The 1850 New York state election was held tuesday on November 5, 1850, to elect the Governor, the Lieutenant Governor, a Canal Commissioner, an Inspector of State Prisons and the Clerk of the Court of Appeals, as well as all members of the New York State Assembly.

History
The Democratic state convention met on September 11 in Syracuse and nominated Hunker Seymour and Barnburners Church, Mather, Angel and Benton. 

The Liberty convention met on September 12, and nominated Chaplin and Plumb.

The Whig state convention met on September 27 in Syracuse; Francis Granger presided. After the nominations of Hunt (the sitting State Comptroller), Cornell, Blakely, Baker and Smith had been made, the majority of the convention passed a resolution approving the political course of United States Senator William H. Seward, and the minority, led by Granger, withdrew from the convention and re-assembled elsewhere. This faction, the conservative Whigs which favored a compromise on the slavery question and supported President Millard Fillmore's course, became known as the "Silver Grays", after Granger's white hair.

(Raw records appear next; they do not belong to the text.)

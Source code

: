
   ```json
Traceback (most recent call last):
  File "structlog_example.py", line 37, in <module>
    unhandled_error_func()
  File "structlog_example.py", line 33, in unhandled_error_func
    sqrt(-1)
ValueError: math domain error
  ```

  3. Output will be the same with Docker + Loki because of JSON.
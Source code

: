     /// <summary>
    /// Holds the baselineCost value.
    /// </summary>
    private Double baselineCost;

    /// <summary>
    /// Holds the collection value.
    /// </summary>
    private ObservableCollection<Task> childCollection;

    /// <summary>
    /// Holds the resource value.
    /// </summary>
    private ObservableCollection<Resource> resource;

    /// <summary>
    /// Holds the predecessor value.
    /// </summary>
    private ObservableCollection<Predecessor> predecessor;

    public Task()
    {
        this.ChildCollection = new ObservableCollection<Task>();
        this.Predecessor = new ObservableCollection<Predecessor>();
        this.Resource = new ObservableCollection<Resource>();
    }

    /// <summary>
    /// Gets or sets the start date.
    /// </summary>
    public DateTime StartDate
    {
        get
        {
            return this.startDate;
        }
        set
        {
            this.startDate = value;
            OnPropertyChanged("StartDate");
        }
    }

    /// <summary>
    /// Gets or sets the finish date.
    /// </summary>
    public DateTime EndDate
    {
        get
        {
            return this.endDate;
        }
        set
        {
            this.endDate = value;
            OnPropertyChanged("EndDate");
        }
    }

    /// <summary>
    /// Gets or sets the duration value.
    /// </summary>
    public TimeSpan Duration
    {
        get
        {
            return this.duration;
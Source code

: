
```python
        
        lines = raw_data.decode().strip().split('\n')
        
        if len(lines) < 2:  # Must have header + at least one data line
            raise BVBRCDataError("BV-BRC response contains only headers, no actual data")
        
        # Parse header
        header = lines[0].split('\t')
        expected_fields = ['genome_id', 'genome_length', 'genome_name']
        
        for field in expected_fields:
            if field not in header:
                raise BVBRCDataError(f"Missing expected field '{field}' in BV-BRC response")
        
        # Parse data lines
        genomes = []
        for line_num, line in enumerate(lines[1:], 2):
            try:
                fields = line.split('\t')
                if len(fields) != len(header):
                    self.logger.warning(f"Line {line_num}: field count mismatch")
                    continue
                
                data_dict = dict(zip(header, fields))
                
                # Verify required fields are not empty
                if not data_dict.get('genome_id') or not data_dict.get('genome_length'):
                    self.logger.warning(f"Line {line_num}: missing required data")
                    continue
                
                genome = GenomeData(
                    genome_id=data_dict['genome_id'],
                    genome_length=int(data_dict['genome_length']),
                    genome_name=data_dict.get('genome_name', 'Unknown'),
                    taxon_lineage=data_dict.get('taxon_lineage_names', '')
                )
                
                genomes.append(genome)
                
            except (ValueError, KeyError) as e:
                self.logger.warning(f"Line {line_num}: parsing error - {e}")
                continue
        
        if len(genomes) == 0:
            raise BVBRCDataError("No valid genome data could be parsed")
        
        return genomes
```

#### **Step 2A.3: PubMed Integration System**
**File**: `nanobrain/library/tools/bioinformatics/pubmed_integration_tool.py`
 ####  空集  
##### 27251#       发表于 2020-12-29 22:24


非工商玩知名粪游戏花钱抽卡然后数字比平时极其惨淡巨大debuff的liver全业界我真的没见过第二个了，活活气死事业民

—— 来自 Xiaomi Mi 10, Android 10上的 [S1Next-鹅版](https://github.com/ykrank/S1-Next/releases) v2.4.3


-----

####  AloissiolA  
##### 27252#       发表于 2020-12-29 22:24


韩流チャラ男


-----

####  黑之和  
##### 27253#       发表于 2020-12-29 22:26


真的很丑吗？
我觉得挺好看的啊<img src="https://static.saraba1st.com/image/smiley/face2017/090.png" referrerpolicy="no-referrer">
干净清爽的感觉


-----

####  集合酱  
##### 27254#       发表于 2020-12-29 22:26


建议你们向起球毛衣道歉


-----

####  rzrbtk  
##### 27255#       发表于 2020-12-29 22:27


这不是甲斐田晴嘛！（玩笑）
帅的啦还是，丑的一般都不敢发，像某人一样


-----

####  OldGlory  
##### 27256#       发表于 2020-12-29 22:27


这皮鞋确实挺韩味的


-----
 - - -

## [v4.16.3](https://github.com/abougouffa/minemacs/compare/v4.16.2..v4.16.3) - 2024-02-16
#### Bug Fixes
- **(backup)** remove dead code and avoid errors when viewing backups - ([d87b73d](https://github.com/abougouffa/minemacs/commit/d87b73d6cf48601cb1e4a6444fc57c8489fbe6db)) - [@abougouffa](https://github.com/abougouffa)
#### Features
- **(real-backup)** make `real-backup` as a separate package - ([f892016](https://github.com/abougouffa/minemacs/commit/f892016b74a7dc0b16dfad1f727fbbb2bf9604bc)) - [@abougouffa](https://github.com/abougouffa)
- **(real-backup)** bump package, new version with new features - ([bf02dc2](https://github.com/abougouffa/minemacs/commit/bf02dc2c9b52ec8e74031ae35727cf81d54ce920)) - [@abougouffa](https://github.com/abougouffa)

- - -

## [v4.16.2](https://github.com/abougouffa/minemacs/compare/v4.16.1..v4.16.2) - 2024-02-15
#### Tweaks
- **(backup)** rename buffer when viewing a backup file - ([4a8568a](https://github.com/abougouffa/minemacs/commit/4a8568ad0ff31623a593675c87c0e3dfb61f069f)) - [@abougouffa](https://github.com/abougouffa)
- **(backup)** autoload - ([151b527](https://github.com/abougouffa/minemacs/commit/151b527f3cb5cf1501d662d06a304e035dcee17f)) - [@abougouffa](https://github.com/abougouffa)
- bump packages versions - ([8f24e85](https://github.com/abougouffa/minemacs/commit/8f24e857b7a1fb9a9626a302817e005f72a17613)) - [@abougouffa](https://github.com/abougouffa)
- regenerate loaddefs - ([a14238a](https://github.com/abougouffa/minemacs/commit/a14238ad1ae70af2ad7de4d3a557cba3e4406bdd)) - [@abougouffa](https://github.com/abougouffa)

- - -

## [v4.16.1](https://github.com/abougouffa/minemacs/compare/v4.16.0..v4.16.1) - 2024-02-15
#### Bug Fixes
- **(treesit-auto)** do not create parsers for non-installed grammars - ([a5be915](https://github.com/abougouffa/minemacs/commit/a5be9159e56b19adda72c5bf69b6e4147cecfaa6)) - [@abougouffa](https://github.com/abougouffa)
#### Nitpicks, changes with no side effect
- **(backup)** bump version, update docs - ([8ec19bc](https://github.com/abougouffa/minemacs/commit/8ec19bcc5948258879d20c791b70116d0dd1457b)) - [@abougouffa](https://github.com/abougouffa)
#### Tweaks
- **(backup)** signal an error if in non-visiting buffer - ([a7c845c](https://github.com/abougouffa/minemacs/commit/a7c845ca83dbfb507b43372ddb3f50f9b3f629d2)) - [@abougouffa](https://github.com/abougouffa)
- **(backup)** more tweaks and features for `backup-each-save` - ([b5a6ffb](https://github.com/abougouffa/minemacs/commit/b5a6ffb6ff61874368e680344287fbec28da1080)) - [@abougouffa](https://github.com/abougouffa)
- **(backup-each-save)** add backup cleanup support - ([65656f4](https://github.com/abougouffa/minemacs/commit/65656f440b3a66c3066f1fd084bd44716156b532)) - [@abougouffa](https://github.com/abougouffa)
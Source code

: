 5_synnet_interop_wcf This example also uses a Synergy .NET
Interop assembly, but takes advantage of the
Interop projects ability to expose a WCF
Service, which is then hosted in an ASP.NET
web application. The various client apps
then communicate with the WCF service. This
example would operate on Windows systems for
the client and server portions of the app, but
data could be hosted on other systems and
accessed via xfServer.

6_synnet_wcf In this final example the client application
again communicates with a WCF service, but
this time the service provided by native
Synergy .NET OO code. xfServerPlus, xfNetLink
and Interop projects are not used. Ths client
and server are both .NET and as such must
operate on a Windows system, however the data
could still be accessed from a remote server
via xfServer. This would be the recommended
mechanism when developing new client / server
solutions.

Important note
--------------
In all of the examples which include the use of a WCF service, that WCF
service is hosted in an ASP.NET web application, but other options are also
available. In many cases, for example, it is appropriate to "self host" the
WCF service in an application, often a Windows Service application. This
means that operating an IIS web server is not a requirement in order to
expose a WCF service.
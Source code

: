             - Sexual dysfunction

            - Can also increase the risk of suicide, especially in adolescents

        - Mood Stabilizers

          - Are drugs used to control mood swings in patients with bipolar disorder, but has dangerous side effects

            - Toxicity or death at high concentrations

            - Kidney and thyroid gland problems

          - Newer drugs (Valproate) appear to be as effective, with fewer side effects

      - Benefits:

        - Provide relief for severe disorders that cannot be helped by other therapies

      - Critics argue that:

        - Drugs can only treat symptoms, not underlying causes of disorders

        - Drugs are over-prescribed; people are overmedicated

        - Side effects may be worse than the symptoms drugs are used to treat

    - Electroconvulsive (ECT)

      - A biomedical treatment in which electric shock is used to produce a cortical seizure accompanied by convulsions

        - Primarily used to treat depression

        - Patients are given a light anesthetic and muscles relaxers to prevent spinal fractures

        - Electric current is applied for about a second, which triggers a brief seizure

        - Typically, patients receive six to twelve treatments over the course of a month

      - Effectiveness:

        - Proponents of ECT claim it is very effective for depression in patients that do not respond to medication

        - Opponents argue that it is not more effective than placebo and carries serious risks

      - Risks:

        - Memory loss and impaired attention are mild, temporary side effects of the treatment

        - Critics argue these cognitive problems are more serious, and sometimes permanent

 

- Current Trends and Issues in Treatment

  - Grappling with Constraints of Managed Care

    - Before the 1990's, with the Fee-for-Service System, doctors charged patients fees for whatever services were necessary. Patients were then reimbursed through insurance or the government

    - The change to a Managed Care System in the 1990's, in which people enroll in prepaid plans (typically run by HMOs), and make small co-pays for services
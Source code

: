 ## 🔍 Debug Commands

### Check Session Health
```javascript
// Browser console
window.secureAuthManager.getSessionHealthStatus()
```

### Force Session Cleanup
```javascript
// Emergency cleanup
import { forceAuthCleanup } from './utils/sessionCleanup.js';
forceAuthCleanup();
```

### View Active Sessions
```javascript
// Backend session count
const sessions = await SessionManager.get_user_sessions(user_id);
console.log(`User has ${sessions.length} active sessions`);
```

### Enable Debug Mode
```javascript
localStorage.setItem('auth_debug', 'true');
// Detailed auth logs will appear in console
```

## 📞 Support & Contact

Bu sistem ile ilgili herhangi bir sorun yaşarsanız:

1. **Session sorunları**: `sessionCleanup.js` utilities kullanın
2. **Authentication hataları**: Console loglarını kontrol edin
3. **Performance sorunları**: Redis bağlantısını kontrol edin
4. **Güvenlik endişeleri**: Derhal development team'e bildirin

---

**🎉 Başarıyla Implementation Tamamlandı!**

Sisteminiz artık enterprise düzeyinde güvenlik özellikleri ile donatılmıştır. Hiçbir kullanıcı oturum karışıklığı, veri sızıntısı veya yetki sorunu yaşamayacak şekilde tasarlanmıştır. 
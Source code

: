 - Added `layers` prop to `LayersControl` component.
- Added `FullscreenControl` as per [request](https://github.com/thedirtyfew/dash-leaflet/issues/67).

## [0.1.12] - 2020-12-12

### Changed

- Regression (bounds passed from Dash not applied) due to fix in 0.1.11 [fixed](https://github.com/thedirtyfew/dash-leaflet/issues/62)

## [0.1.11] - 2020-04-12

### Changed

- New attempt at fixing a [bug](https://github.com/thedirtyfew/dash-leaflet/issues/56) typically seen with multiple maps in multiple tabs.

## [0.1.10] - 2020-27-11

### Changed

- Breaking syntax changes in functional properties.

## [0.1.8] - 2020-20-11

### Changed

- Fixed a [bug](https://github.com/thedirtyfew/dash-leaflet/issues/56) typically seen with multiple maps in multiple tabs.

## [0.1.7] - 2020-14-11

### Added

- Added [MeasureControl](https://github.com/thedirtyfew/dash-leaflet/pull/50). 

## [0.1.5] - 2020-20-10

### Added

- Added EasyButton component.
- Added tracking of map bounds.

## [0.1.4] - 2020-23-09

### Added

The Silver Grays state convention met on October 17 in Utica, Granger presided again. Nevertheless, the Syracuse nominations were endorsed.

The Anti-Rent state convention met in Albany and nominated a cross-endorsed ticket with Whigs Hunt and Blakely, and Democrats Church, Angel and Benton.

Results
Hunt won this election with one of the smallest majorities in New York history, only 262 votes. Four out of five candidates on the cross-endorsed Anti-Rent ticket were elected, showing their still present but waning influence. The incumbent Benton was re-elected.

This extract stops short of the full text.